> **Problem**
The answer must consist of every line below that contains the word "Post".

> **Recorded information**
+ + +

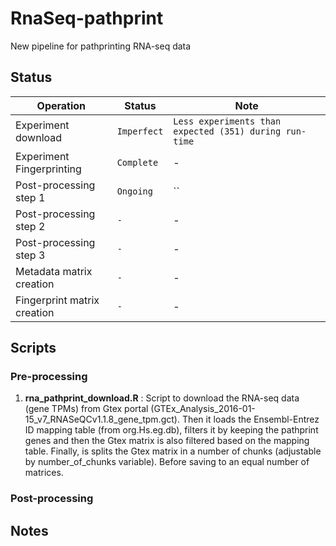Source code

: # RnaSeq-pathprint
New pipeline for pathprinting RNA-seq data

## Status
Operation | Status | Note
--- | --- | ---
Experiment download | `Imperfect` | `Less experiments than expected (351) during run-time`
Experiment Fingerprinting | `Complete` | -
Post-processing step 1 | `Ongoing` | ``
Post-processing step 2 | `-` | -
Post-processing step 3 | `-` | -
Metadata matrix creation | `-` | -
Fingerprint matrix creation | `-` | -

## Scripts

### Pre-processing
1. **rna_pathprint_download.R** : Script to download the RNA-seq data (gene TPMs) from Gtex portal (GTEx_Analysis_2016-01-15_v7_RNASeQCv1.1.8_gene_tpm.gct). Then it loads the Ensembl-Entrez ID mapping table (from org.Hs.eg.db), filters it by keeping the pathprint genes and then the Gtex matrix is also filtered based on the mapping table. Finally, is splits the Gtex matrix in a number of chunks (adjustable by number_of_chunks variable). Before saving to an equal number of matrices.

### Post-processing


## Notes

+ + +

> **Exercise result**
Post-processing step 1 | `Ongoing` | ``
Post-processing step 2 | `-` | -
Post-processing step 3 | `-` | -
### Post-processing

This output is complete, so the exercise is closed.